5 Model Evaluation of Logistic Regression and k-NN

eval_log <- data.frame(Accuracy = logreg_cm$overall[1],
                       Recall = logreg_cm$byClass[1],
                       Specificity = logreg_cm$byClass[2],
                       Precision = logreg_cm$byClass[3])


eval_knn <- data.frame(Accuracy = knn_cm$overall[1],
                       Recall = knn_cm$byClass[1],
                       Specificity = knn_cm$byClass[2],
                       Precision = knn_cm$byClass[3])
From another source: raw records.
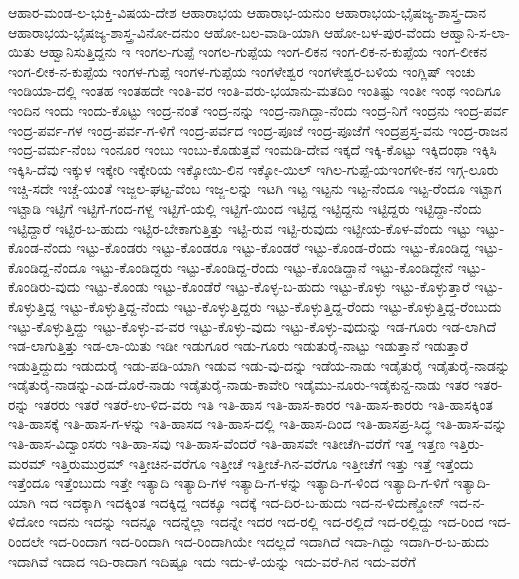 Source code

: ಆಹಾರ-ಮಂಡ-ಲ-ಭುಕ್ತಿ-ವಿಷಯ-ದೇಶ
ಆಹಾರಾಭಯ
ಆಹಾರಾಭ-ಯನುಂ
ಆಹಾರಾಭಯ-ಭೈಷಜ್ಯ-ಶಾಸ್ತ್ರ-ದಾನ
ಆಹಾರಾಭಯ-ಭೈಷಜ್ಯ-ಶಾಸ್ತ್ರ-ವಿನೋ-ದನುಂ
ಆಹೋ-ಬಲ-ವಾಡಿ-ಯಾಗಿ
ಆಹೋ-ಬಳ-ಪುರ-ವೆಂದು
ಆಹ್ವಾನಿ-ಸ-ಲಾ-ಯಿತು
ಆಹ್ವಾನಿಸುತ್ತಿದ್ದನು
ಇ
ಇಂಗಲ-ಗುಪ್ಪೆ
ಇಂಗಲ-ಗುಪ್ಪೆಯ
ಇಂಗ-ಲಿಕನ
ಇಂಗ-ಲಿಕ-ನ-ಕುಪ್ಪೆಯ
ಇಂಗ-ಲೀಕನ
ಇಂಗ-ಲೀಕ-ನ-ಕುಪ್ಪೆಯ
ಇಂಗಳ-ಗುಪ್ಪೆ
ಇಂಗಳ-ಗುಪ್ಪೆಯ
ಇಂಗಳೇಶ್ವರ
ಇಂಗಳೇಶ್ವರ-ಬಳಿಯ
ಇಂಗ್ಲಿಷ್
ಇಂಚು
ಇಂಡಿಯಾ-ದಲ್ಲಿ
ಇಂತಹ
ಇಂತಹದೇ
ಇಂತಿ-ವರ
ಇಂತಿ-ವರು-ಭಯಾನು-ಮತದಿಂ
ಇಂತಿಷ್ಟು
ಇಂತೀ
ಇಂಥ
ಇಂದಿಗೂ
ಇಂದಿನ
ಇಂದು
ಇಂದು-ಕೊಟ್ಟು
ಇಂದ್ರ-ನಂತೆ
ಇಂದ್ರ-ನನ್ನು
ಇಂದ್ರ-ನಾಗಿದ್ದಾ-ನೆಂದು
ಇಂದ್ರ-ನಿಗೆ
ಇಂದ್ರನು
ಇಂದ್ರ-ಪರ್ವ
ಇಂದ್ರ-ಪರ್ವ-ಗಳ
ಇಂದ್ರ-ಪರ್ವ-ಗ-ಳಿಗೆ
ಇಂದ್ರ-ಪರ್ವದ
ಇಂದ್ರ-ಪೂಜೆ
ಇಂದ್ರ-ಪೂಜೆಗೆ
ಇಂದ್ರಪ್ರಸ್ತ-ವನು
ಇಂದ್ರ-ರಾಜನ
ಇಂದ್ರ-ವರ್ಮ-ನೆಂಬ
ಇಂನೂರ
ಇಂಬು
ಇಂಬು-ಕೊಡುತ್ತವೆ
ಇಂಮಡಿ-ದೇವ
ಇಕ್ಕದೆ
ಇಕ್ಕಿ-ಕೊಟ್ಟು
ಇಕ್ಕಿದಂಥಾ
ಇಕ್ಕಿಸಿ
ಇಕ್ಕಿಸಿ-ದೆವು
ಇಕ್ಕುಳ
ಇಕ್ಕೇರಿ
ಇಕ್ಕೇರಿಯ
ಇಕ್ಕೋಯಿ-ಲಿನ
ಇಕ್ಕೋ-ಯಿಲ್
ಇಗಿಲ-ಗುಪ್ಪೆ-ಯಇಂಗಳೀ-ಕನ
ಇಗ್ಗ-ಲೂರು
ಇಚ್ಚಿ-ಸದೇ
ಇಚ್ಚೆ-ಯಂತೆ
ಇಜ್ಜಲ-ಘಟ್ಟ-ವೆಂಬ
ಇಜ್ಜ-ಲನ್ನು
ಇಟಗಿ
ಇಟ್ಟ
ಇಟ್ಟನು
ಇಟ್ಟ-ನೆಂದೂ
ಇಟ್ಟ-ರೆಂದೂ
ಇಟ್ಟಾಗ
ಇಟ್ಟಾಡಿ
ಇಟ್ಟಿಗೆ
ಇಟ್ಟಿಗೆ-ಗಂದ-ಗಳ್ದ
ಇಟ್ಟಿಗೆ-ಯಲ್ಲಿ
ಇಟ್ಟಿಗೆ-ಯಿಂದ
ಇಟ್ಟಿದ್ದ
ಇಟ್ಟಿದ್ದನು
ಇಟ್ಟಿದ್ದರು
ಇಟ್ಟಿದ್ದಾ-ನೆಂದು
ಇಟ್ಟಿದ್ದಾರೆ
ಇಟ್ಟಿರ-ಬ-ಹುದು
ಇಟ್ಟಿರ-ಬೇಕಾಗುತ್ತಿತ್ತು
ಇಟ್ಟಿ-ರುವ
ಇಟ್ಟಿ-ರುವುದು
ಇಟ್ಟೀಯ-ಕೊಳ-ವೆಂದು
ಇಟ್ಟು
ಇಟ್ಟು-ಕೊಂಡ-ನೆಂದು
ಇಟ್ಟು-ಕೊಂಡರು
ಇಟ್ಟು-ಕೊಂಡರೂ
ಇಟ್ಟು-ಕೊಂಡರೆ
ಇಟ್ಟು-ಕೊಂಡ-ರೆಂದು
ಇಟ್ಟು-ಕೊಂಡಿದ್ದ
ಇಟ್ಟು-ಕೊಂಡಿದ್ದ-ನೆಂದೂ
ಇಟ್ಟು-ಕೊಂಡಿದ್ದರು
ಇಟ್ಟು-ಕೊಂಡಿದ್ದ-ರೆಂದು
ಇಟ್ಟು-ಕೊಂಡಿದ್ದಾನೆ
ಇಟ್ಟು-ಕೊಂಡಿದ್ದೇನೆ
ಇಟ್ಟು-ಕೊಂಡಿರು-ವುದು
ಇಟ್ಟು-ಕೊಂಡು
ಇಟ್ಟು-ಕೊಂಡೆರೆ
ಇಟ್ಟು-ಕೊಳ್ಳ-ಬ-ಹುದು
ಇಟ್ಟು-ಕೊಳ್ಳು
ಇಟ್ಟು-ಕೊಳ್ಳುತ್ತಾರೆ
ಇಟ್ಟು-ಕೊಳ್ಳುತ್ತಿದ್ದ
ಇಟ್ಟು-ಕೊಳ್ಳುತ್ತಿದ್ದ-ನೆಂದು
ಇಟ್ಟು-ಕೊಳ್ಳುತ್ತಿದ್ದರು
ಇಟ್ಟು-ಕೊಳ್ಳುತ್ತಿದ್ದ-ರೆಂದು
ಇಟ್ಟು-ಕೊಳ್ಳುತ್ತಿದ್ದ-ರೆಂಬುದು
ಇಟ್ಟು-ಕೊಳ್ಳುತ್ತಿದ್ದು
ಇಟ್ಟು-ಕೊಳ್ಳು-ವ-ವರ
ಇಟ್ಟು-ಕೊಳ್ಳು-ವುದು
ಇಟ್ಟು-ಕೊಳ್ಳು-ವುದುನ್ನು
ಇಡ-ಗೂರು
ಇಡ-ಲಾಗಿದೆ
ಇಡ-ಲಾಗುತ್ತಿತ್ತು
ಇಡ-ಲಾ-ಯಿತು
ಇಡೀ
ಇಡುಗೂರ
ಇಡು-ಗೂರು
ಇಡುತುರೈ-ನಾಟ್ಟು
ಇಡುತ್ತಾನೆ
ಇಡುತ್ತಾರೆ
ಇಡುತ್ತಿದ್ದುದು
ಇಡುದುರೈ
ಇಡು-ಪಡಿ-ಯಾಗಿ
ಇಡುವ
ಇಡು-ವು-ದನ್ನು
ಇಡೆಯ-ನಾಡು
ಇಡೈತುರೈ
ಇಡೈತುರೈ-ನಾಡನ್ನು
ಇಡೈತುರೈ-ನಾಡನ್ನು-ಎಡ-ದೊರೆ-ನಾಡು
ಇಡೈತುರೈ-ನಾಡು-ಕಾವೇರಿ
ಇಡೈಮು-ನೂರು-ಇಡೈಕುನ್ದ-ನಾಡು
ಇತರ
ಇತರ-ರನ್ನು
ಇತರರು
ಇತರೆ
ಇತರೆ-ಉ-ಳಿದ-ವರು
ಇತಿ
ಇತಿ-ಹಾಸ
ಇತಿ-ಹಾಸ-ಕಾರರ
ಇತಿ-ಹಾಸ-ಕಾರರು
ಇತಿ-ಹಾಸಕ್ಕಿಂತ
ಇತಿ-ಹಾಸಕ್ಕೆ
ಇತಿ-ಹಾಸ-ಗ-ಳನ್ನು
ಇತಿ-ಹಾಸದ
ಇತಿ-ಹಾಸ-ದಲ್ಲಿ
ಇತಿ-ಹಾಸ-ದಿಂದ
ಇತಿ-ಹಾಸಪ್ರ-ಸಿದ್ಧ
ಇತಿ-ಹಾಸ-ವನ್ನು
ಇತಿ-ಹಾಸ-ವಿದ್ವಾಂಸರು
ಇತಿ-ಹಾ-ಸವು
ಇತಿ-ಹಾಸ-ವೆಂದರೆ
ಇತಿ-ಹಾಸವೇ
ಇತೀಚೆಗಿ-ವರೆಗೆ
ಇತ್ತ
ಇತ್ತಣ
ಇತ್ತಿರು-ಮರಮ್
ಇತ್ತಿರುಮುರ್ರಮ್
ಇತ್ತೀಚಿನ-ವರೆಗೂ
ಇತ್ತೀಚೆ
ಇತ್ತೀಚೆ-ಗಿನ-ವರೆಗೂ
ಇತ್ತೀಚೆಗೆ
ಇತ್ತು
ಇತ್ತೆ
ಇತ್ತೆಂದು
ಇತ್ತೆಂದೂ
ಇತ್ತೆಂಬುದು
ಇತ್ತೇ
ಇತ್ಯಾದಿ
ಇತ್ಯಾದಿ-ಗಳ
ಇತ್ಯಾದಿ-ಗ-ಳನ್ನು
ಇತ್ಯಾದಿ-ಗ-ಳಿಂದ
ಇತ್ಯಾದಿ-ಗ-ಳಿಗೆ
ಇತ್ಯಾದಿ-ಯಾಗಿ
ಇದ
ಇದಕ್ಕಾಗಿ
ಇದಕ್ಕಿಂತ
ಇದಕ್ಕಿದ್ದ
ಇದಕ್ಕೂ
ಇದಕ್ಕೆ
ಇದ-ದಿರ-ಬ-ಹುದು
ಇದ-ನ-ಳಿದುಣ್ಡೋನ್
ಇದ-ನ-ಳಿದೋಂ
ಇದನು
ಇದನ್ನು
ಇದನ್ನೂ
ಇದನ್ನೆಲ್ಲಾ
ಇದನ್ನೇ
ಇದರ
ಇದ-ರಲ್ಲಿ
ಇದ-ರಲ್ಲಿದೆ
ಇದ-ರಲ್ಲಿದ್ದು
ಇದ-ರಿಂದ
ಇದ-ರಿಂದಲೇ
ಇದ-ರಿಂದಾಗ
ಇದ-ರಿಂದಾಗಿ
ಇದ-ರಿಂದಾಗಿಯೇ
ಇದಲ್ಲದೆ
ಇದಾಗಿದೆ
ಇದಾ-ಗಿದ್ದು
ಇದಾಗಿ-ರ-ಬ-ಹುದು
ಇದಾಗಿವೆ
ಇದಾದ
ಇದಿ-ರಾದಾಗ
ಇದಿಷ್ಟೂ
ಇದು
ಇದು-ಳೆ-ಯನ್ನು
ಇದು-ವರೆ-ಗಿನ
ಇದು-ವರೆಗೆ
eval_total <- rbind(round(eval_log,2), round(eval_knn,2))
rownames(eval_total) <- c("Logistic Regression", "kNN")

eval_total

From the result above, we can see that both of Logistic Regression and k-NN model give the best result for Recall while for Accuracy, Specificity and Precision, Logistic Regression give the higher result.

6 Conclusion

In this case, since this model is to predict within Healthy and Not Healthy patient, I will use Precision metric from Logistic Regression model, since it give the most accurate percentage to predict the patient who has heart problem or not, so I won’t give treatment to the wrong person, cause if I wrongly predict my patient, the result can be fatal.

Our result with Logistic Regression seems to perform better than our k-NN model. I believe that this happened because the categorical variable that we omit out of our k-NN model is highly affecting our model quality.